** YOUR INSTRUCTIONS **
Leaving out every picture, retype the lines below from the top through the one that contains "- Realistic robot movement".

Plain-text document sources

========================================================================

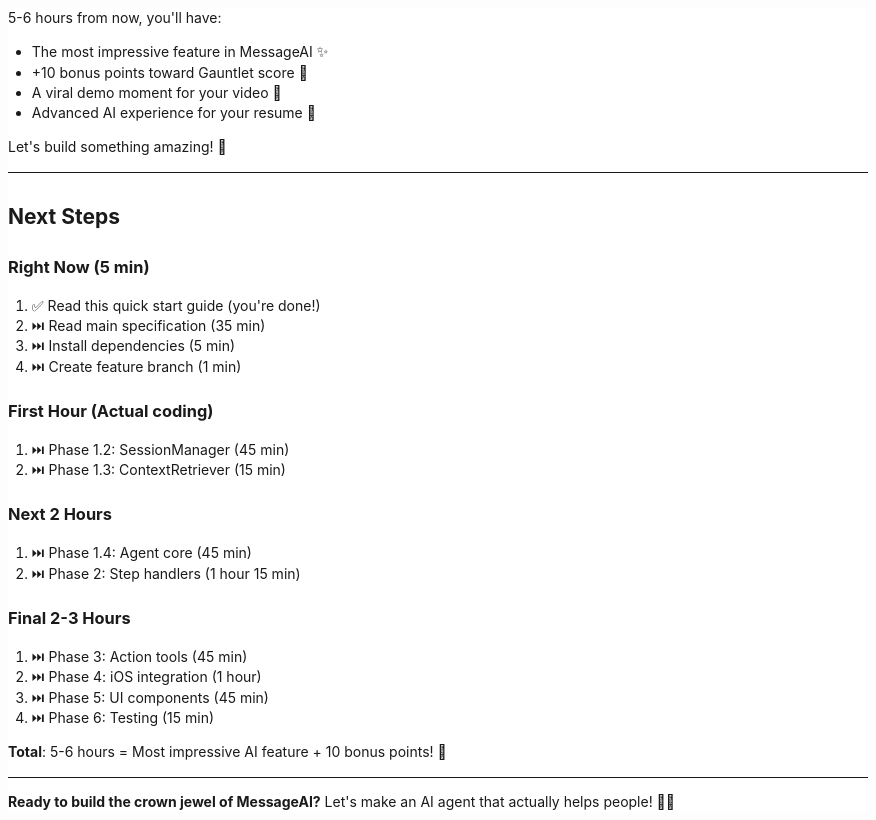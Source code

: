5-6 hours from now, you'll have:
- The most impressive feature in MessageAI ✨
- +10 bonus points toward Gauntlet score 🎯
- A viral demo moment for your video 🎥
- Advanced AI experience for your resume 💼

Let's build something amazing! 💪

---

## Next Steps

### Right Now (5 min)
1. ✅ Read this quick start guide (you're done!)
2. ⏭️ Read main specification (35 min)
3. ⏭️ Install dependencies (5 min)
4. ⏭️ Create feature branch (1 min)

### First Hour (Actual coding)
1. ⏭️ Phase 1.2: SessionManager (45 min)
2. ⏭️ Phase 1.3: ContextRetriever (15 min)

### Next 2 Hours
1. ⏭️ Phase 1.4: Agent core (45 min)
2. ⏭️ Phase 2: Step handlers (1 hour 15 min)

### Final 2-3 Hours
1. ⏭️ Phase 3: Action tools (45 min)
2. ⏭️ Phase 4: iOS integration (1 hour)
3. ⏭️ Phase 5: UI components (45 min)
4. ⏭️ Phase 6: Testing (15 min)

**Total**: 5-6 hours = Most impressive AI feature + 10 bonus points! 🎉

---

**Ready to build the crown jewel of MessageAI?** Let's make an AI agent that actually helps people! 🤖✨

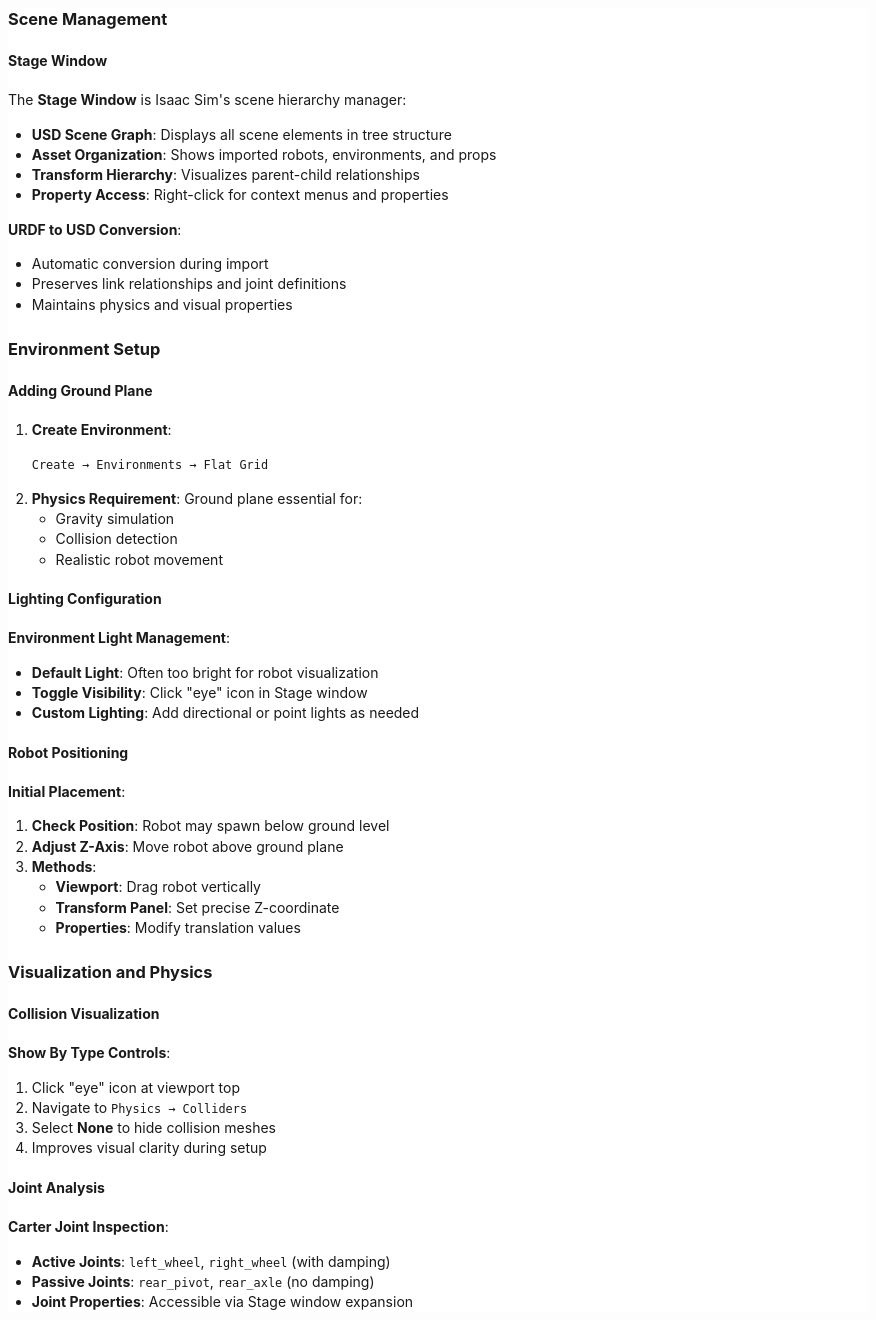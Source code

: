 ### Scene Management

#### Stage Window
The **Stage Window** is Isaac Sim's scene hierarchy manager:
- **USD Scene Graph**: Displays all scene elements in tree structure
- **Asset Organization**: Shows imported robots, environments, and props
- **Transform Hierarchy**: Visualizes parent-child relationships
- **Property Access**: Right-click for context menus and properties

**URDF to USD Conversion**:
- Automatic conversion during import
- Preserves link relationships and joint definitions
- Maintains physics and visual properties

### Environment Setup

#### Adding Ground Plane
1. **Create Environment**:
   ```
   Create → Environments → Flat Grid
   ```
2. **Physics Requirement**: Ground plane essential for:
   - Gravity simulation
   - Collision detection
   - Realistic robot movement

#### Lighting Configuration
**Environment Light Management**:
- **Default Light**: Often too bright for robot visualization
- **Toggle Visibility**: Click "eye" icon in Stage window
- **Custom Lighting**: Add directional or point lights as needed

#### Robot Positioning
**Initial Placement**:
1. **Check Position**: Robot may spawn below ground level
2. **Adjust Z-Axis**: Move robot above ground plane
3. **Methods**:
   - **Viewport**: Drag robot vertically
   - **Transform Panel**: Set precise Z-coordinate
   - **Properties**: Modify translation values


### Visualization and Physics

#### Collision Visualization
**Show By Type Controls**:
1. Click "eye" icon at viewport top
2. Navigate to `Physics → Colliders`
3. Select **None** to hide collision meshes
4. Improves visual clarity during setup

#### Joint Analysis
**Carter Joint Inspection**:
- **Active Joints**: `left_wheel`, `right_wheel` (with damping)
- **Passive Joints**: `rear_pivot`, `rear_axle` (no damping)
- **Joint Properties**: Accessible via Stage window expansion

========================================================================

** SOLUTION TO THE PROBLEM **
Source code

:5-6 hours from now, you'll have:
- The most impressive feature in MessageAI ✨
- +10 bonus points toward Gauntlet score 🎯
- A viral demo moment for your video 🎥
- Advanced AI experience for your resume 💼

Let's build something amazing! 💪

---

## Next Steps

### Right Now (5 min)
1. ✅ Read this quick start guide (you're done!)
2. ⏭️ Read main specification (35 min)
3. ⏭️ Install dependencies (5 min)
4. ⏭️ Create feature branch (1 min)

### First Hour (Actual coding)
1. ⏭️ Phase 1.2: SessionManager (45 min)
2. ⏭️ Phase 1.3: ContextRetriever (15 min)

### Next 2 Hours
1. ⏭️ Phase 1.4: Agent core (45 min)
2. ⏭️ Phase 2: Step handlers (1 hour 15 min)

### Final 2-3 Hours
1. ⏭️ Phase 3: Action tools (45 min)
2. ⏭️ Phase 4: iOS integration (1 hour)
3. ⏭️ Phase 5: UI components (45 min)
4. ⏭️ Phase 6: Testing (15 min)

**Total**: 5-6 hours = Most impressive AI feature + 10 bonus points! 🎉

---

**Ready to build the crown jewel of MessageAI?** Let's make an AI agent that actually helps people! 🤖✨

Source code

: ### Scene Management

#### Stage Window
The **Stage Window** is Isaac Sim's scene hierarchy manager:
- **USD Scene Graph**: Displays all scene elements in tree structure
- **Asset Organization**: Shows imported robots, environments, and props
- **Transform Hierarchy**: Visualizes parent-child relationships
- **Property Access**: Right-click for context menus and properties

**URDF to USD Conversion**:
- Automatic conversion during import
- Preserves link relationships and joint definitions
- Maintains physics and visual properties

### Environment Setup

#### Adding Ground Plane
1. **Create Environment**:
   ```
   Create → Environments → Flat Grid
   ```
2. **Physics Requirement**: Ground plane essential for:
   - Gravity simulation
   - Collision detection
   - Realistic robot movement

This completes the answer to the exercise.